Task ▸ Copy each line below that has "array".

*** Records to use ***

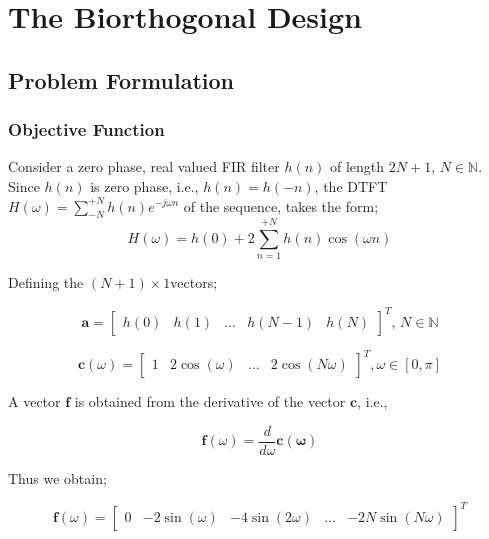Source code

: \chapter{The Biorthogonal Design}
\section{\label{sec:problem_formulation}Problem Formulation}
\subsection{\label{sub:objective function}Objective Function}
Consider a zero phase, real valued FIR filter $h(n)$ of length
$2N+1$, $N\in\mathbb{N}$. Since $h(n)$ is zero phase, i.e., $h(n)=h(-n)$,
the DTFT $H(\omega)=\sum_{-N}^{+N}h(n)e^{-j\omega n}$ of the sequence,
takes the form;
\begin{equation}
H(\omega)=h(0)+2\sum_{n=1}^{+N}h(n)\cos(\omega n)\label{eq:frequencyResponse}\end{equation}


Defining the $(N+1)\times 1$vectors;

\begin{equation}
\mathbf{a}=\left[\begin{array}{ccccc}
h(0) & h(1) & \ldots & h(N-1) & h(N)\end{array}\right]^{T},\, N\in\mathbb{N}\label{eq:halfLengthFilterVector}\end{equation}


\begin{equation}
\mathbf{c}(\omega)=\left[\begin{array}{ccccc}
1 & 2\cos(\omega) & \ldots & 2\cos(N\omega)\end{array}\right]^{T},\omega\in[0,\pi]\label{eq:CosVector}\end{equation}


A vector \textbf{$\mathbf{f}$} is obtained from the derivative of
the vector $\mathbf{c}$, i.e.,

\[
\mathbf{f}(\omega)=\frac{d}{d\omega}\mathbf{c(\omega)}\]


Thus we obtain;

\begin{equation}
\mathbf{f}(\omega)=\left[\begin{array}{ccccc}
0 & -2\sin(\omega) & -4\sin(2\omega) & \ldots & -2N\sin(N\omega)\end{array}\right]^{T}\label{eq:SineVector}\end{equation}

*** End of Records to use ***

Solution ▸
\mathbf{a}=\left[\begin{array}{ccccc}
h(0) & h(1) & \ldots & h(N-1) & h(N)\end{array}\right]^{T},\, N\in\mathbb{N}\label{eq:halfLengthFilterVector}\end{equation}
\mathbf{c}(\omega)=\left[\begin{array}{ccccc}
1 & 2\cos(\omega) & \ldots & 2\cos(N\omega)\end{array}\right]^{T},\omega\in[0,\pi]\label{eq:CosVector}\end{equation}
\mathbf{f}(\omega)=\left[\begin{array}{ccccc}
0 & -2\sin(\omega) & -4\sin(2\omega) & \ldots & -2N\sin(N\omega)\end{array}\right]^{T}\label{eq:SineVector}\end{equation}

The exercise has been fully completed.